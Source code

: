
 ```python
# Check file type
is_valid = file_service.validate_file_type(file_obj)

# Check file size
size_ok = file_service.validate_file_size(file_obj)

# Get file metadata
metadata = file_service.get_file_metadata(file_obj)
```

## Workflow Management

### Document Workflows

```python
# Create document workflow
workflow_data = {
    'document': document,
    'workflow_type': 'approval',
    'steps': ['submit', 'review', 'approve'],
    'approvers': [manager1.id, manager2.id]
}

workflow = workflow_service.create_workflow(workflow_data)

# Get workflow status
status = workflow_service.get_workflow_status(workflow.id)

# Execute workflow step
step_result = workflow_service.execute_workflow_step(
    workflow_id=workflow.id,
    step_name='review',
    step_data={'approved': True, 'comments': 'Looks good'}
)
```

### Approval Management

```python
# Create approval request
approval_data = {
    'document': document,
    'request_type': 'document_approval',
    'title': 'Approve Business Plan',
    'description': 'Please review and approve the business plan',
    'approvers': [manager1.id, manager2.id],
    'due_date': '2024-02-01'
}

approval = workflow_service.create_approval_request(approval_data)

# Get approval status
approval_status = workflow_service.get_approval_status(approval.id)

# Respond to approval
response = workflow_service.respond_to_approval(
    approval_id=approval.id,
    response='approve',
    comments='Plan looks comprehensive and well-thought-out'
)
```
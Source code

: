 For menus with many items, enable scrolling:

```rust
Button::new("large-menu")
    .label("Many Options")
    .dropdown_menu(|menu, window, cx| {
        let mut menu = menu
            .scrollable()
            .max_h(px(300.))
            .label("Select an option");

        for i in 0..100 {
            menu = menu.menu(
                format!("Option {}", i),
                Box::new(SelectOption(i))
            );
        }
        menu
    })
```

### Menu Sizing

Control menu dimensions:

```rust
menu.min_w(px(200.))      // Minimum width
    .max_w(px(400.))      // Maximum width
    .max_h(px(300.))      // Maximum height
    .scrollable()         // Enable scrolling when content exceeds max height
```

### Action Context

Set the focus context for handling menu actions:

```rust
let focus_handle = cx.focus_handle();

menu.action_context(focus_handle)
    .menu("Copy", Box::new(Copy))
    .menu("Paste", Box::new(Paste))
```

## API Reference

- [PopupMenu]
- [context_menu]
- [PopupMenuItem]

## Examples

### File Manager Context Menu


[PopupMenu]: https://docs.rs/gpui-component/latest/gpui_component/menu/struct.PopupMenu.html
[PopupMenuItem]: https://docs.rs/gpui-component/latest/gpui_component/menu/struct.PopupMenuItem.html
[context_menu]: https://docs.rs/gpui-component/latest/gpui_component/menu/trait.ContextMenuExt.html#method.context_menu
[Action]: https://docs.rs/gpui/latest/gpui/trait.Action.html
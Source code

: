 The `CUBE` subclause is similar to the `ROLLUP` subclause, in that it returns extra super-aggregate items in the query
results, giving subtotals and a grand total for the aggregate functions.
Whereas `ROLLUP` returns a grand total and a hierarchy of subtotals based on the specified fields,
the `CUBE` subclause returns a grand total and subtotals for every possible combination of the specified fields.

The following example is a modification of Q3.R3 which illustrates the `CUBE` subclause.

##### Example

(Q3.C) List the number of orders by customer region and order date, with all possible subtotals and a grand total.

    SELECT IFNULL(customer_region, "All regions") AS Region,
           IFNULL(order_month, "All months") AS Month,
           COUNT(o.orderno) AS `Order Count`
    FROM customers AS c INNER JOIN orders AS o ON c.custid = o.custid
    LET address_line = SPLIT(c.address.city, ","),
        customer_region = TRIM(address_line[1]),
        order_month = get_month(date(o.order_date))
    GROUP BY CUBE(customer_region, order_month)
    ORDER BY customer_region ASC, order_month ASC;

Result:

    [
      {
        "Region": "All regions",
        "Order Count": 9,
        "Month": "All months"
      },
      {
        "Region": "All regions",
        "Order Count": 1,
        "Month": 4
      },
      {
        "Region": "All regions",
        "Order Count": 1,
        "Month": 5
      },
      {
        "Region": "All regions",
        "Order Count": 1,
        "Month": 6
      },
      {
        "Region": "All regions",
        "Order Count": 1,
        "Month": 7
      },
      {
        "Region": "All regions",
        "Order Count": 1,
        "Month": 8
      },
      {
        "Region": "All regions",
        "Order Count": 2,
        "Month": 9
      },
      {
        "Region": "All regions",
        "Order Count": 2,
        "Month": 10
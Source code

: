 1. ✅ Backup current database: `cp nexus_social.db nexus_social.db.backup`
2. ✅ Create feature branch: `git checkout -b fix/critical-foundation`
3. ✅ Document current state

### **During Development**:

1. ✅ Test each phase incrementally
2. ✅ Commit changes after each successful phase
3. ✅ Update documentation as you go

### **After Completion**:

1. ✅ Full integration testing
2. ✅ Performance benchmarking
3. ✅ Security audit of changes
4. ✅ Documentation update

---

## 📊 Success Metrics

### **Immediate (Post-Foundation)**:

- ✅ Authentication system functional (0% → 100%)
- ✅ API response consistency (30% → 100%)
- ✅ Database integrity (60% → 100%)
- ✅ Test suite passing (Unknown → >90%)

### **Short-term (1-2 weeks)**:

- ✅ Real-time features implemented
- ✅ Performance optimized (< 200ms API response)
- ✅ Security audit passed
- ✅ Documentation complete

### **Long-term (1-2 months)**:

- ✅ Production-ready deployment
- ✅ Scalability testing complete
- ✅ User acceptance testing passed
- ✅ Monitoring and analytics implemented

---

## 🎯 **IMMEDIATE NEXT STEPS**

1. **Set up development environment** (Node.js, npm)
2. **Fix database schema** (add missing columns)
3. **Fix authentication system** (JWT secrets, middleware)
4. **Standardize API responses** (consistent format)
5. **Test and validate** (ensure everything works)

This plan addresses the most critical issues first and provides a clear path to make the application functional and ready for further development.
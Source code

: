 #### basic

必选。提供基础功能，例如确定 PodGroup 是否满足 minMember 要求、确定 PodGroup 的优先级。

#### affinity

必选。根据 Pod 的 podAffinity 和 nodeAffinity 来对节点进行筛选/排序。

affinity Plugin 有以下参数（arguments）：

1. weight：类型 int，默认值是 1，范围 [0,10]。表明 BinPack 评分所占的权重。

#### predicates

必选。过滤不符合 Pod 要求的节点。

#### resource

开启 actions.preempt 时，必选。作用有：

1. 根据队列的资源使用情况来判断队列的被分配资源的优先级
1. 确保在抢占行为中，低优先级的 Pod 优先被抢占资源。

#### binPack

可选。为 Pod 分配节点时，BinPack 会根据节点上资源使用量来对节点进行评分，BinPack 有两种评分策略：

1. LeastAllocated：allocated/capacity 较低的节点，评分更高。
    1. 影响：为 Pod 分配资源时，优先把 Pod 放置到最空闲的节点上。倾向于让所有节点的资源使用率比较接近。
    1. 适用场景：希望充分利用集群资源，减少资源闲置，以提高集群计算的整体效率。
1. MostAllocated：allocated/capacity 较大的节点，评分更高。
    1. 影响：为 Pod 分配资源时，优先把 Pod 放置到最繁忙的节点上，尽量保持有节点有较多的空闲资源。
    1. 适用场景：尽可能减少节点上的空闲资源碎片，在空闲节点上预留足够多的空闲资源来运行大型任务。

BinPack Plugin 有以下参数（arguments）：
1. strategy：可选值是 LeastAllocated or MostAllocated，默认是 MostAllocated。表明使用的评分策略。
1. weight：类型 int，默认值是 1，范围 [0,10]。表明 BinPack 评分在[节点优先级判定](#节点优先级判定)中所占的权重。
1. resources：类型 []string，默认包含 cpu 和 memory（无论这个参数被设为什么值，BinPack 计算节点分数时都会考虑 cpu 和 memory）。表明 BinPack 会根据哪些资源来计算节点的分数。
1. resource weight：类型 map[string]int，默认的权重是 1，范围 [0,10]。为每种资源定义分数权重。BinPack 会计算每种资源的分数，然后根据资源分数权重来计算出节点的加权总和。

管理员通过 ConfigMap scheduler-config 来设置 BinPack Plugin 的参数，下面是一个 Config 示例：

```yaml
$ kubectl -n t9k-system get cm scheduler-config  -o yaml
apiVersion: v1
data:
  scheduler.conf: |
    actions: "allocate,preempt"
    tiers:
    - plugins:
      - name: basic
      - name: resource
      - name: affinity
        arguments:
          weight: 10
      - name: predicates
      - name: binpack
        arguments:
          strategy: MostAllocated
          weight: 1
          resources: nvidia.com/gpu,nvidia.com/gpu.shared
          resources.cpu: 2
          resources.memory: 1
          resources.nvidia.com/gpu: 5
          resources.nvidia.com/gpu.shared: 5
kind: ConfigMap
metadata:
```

* _What needs to be done_: Given the records above, return exactly the lines starting at the line containing "3. ✅ Document current state" and ending at the line containing "- ✅ User acceptance testing passed", including both.

* _Problem solution_:
3. ✅ Document current state

### **During Development**:

1. ✅ Test each phase incrementally
2. ✅ Commit changes after each successful phase
3. ✅ Update documentation as you go

### **After Completion**:

1. ✅ Full integration testing
2. ✅ Performance benchmarking
3. ✅ Security audit of changes
4. ✅ Documentation update

---

## 📊 Success Metrics

### **Immediate (Post-Foundation)**:

- ✅ Authentication system functional (0% → 100%)
- ✅ API response consistency (30% → 100%)
- ✅ Database integrity (60% → 100%)
- ✅ Test suite passing (Unknown → >90%)

### **Short-term (1-2 weeks)**:

- ✅ Real-time features implemented
- ✅ Performance optimized (< 200ms API response)
- ✅ Security audit passed
- ✅ Documentation complete

### **Long-term (1-2 months)**:

- ✅ Production-ready deployment
- ✅ Scalability testing complete
- ✅ User acceptance testing passed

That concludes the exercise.